Yesterday I was throwing together a quick Entity Framework prototype to inspect and wrangle some data held in one of our legacy databases. I’m using the Entity Framework “Code first from Database” approach, where you use the tooling to generate your initial model for you but thereafter you modify it by hand. One of the tables I’m working with here is called LookupRanges, so when I generated a bunch of entities and DbSet<> mappings, I was a bit surprised when I ended up with a class called LookupRanx in my new model.

It took a minute or two to ascertain that yes, Entity Framework had mapped my LookupRanges (plural) table name onto a class called LookupRanx. But where on earth did that ‘Ranx’ come from? My hunch here is that somebody who worked on this pluralization code remembered that the English word phalanx has the plural form phalanges – and so implemented a rule that says ‘any word ending in –anges should be singularizaed to –anx. Out of curiousity, I dug out my huge ASCII file of English words, found all the words ending in *anges, and hacked up a quick SQL script to create tables named for all these words so I could run them through EF and see what class names were generated.

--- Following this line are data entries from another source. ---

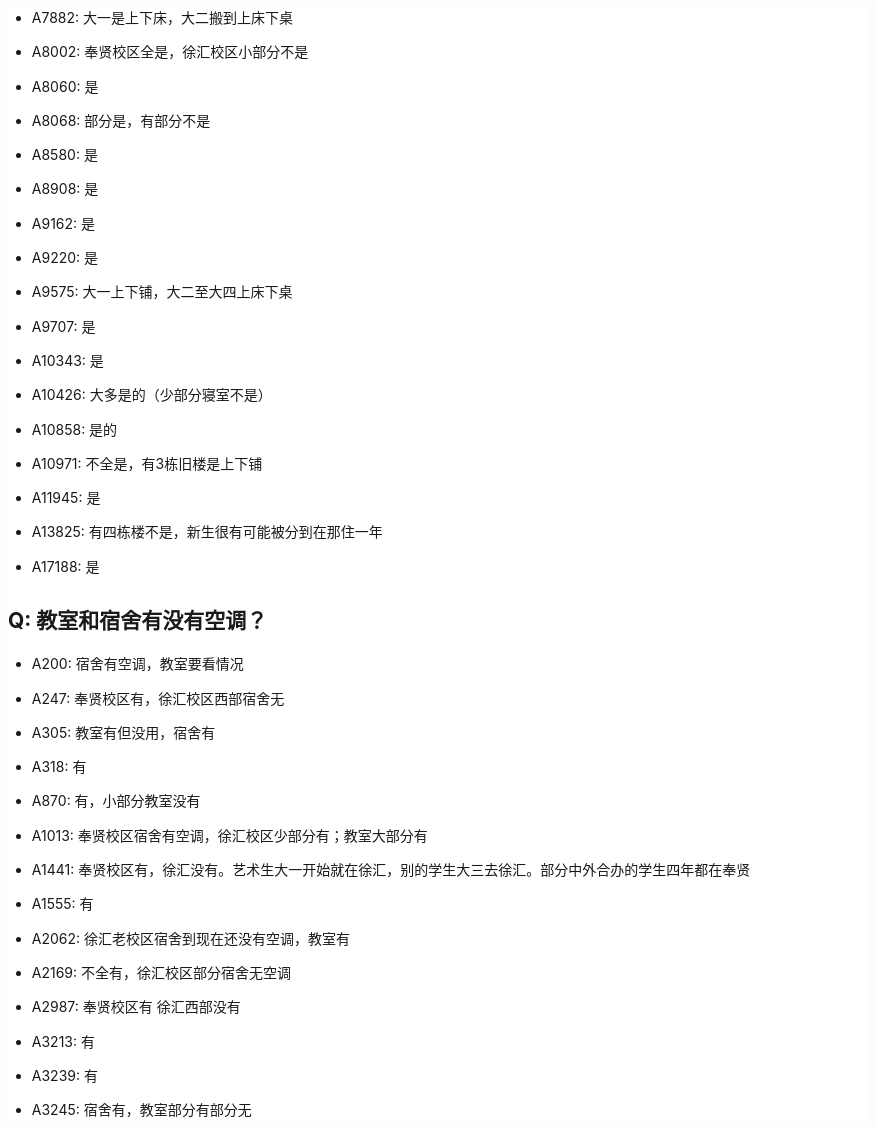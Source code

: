 - A7882: 大一是上下床，大二搬到上床下桌

- A8002: 奉贤校区全是，徐汇校区小部分不是

- A8060: 是

- A8068: 部分是，有部分不是

- A8580: 是

- A8908: 是

- A9162: 是

- A9220: 是

- A9575: 大一上下铺，大二至大四上床下桌

- A9707: 是

- A10343: 是

- A10426: 大多是的（少部分寝室不是）

- A10858: 是的

- A10971: 不全是，有3栋旧楼是上下铺

- A11945: 是

- A13825: 有四栋楼不是，新生很有可能被分到在那住一年

- A17188: 是

## Q: 教室和宿舍有没有空调？

- A200: 宿舍有空调，教室要看情况

- A247: 奉贤校区有，徐汇校区西部宿舍无

- A305: 教室有但没用，宿舍有

- A318: 有

- A870: 有，小部分教室没有

- A1013: 奉贤校区宿舍有空调，徐汇校区少部分有；教室大部分有

- A1441: 奉贤校区有，徐汇没有。艺术生大一开始就在徐汇，别的学生大三去徐汇。部分中外合办的学生四年都在奉贤

- A1555: 有

- A2062: 徐汇老校区宿舍到现在还没有空调，教室有

- A2169: 不全有，徐汇校区部分宿舍无空调

- A2987: 奉贤校区有 徐汇西部没有

- A3213: 有

- A3239: 有

- A3245: 宿舍有，教室部分有部分无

Well, it gets ‘changes’ and ‘phalanges’ right – and gets literally every other case wrong.

image

Now this, to me, is an outstanding example of one of the biggest problems in software development… smart people like working on things that are interesting, and will frequently spend time doing something that’s interesting instead of something that’s important.

Writing a library that can singularize and pluralize English words is fascinating. It’s a never-ending problem with dozens of rules and hundreds of edge cases, and you learn a lot of weird and cool esoteric facts about language and etymology whilst you’re doing it. But in this instance, something started out as a good idea (“hey – wouldn’t it be cool if the model generator would convert plural table names to singular class names?”), and got bogged down in edge cases (“is the plural of ‘tableau’ really ‘tableaux’?”) and – in this instance – ended up with a bizarre bug because one of those so-called edge cases actually ended up breaking the default – and entirely correct – behaviour.

First, phalanges is extremely unlikely to ever show up as the name of a table in an Entity Framework database model. I can think of dozens of real-world scenarios where you’d end up with a table name ending with –Ranges, –Exchanges or –Interchanges, but I’m honestly struggling to think of any remotely likely scenario where you have a Phalanges table in a SQL Server database. This is the kind of thing where the ticket or the user story probably just says ‘implement pluralization’, and then there’s no sub-prioritization or further analysis about just how much pluralization needs to be implemented. Second – it’s kind of a stupid edge case. We’re not trying to win points on University Challenge here, we’re building software. In contemporary English, phalange is an acceptable singular form, and phalanxes is an acceptable plural form. There’s no reason at all why they needed to implement support for this particular edge case. And third: if you really found yourself in a scenario where you had to map the Phalanges table to the Phalanx class, you can just rename it. It’s easy. Visual Studio has first-class support for this kind of refactoring.

And, as if that wasn’t confusing enough, there’s actually source code for an EnglishPluralizationService.cs on Microsoft’s GitHub repository. Somebody obviously had a lot of fun building this, tracking down all those bizarre little edge cases like seraph/seraphim, hippopotamus/hippopotami – but according to this implementation, the plural of phalanx is…  go on. Go and take a look.

Now, though, I’m going to eat an oranx and check my email. Using Microsoft Exchanx, of course.

1 comment:

trysometruth said...

I couldn't agree more that auto-pluralization is a pretty mystifying way to use up resource time when creating developer tools. But I would give a low percentage to the notion that the human who was pouring over pluralization edge cases was doing so because it seemed like a cool and interesting thing to do. To me, this smells like management -- some manager decreed that this was something that should be done, and the person who got tasked with this could think of a hundred things they'd rather be doing. But when one is looking askance at the best usage of time in a busy world filled with important To-Do's, you have to admit writing a blog article with deep investigation into this subject might not rise to the top of importance, and I have to admit commenting on such an article is indicative of how much I deeply wish to procrastinate on my currently assigned task.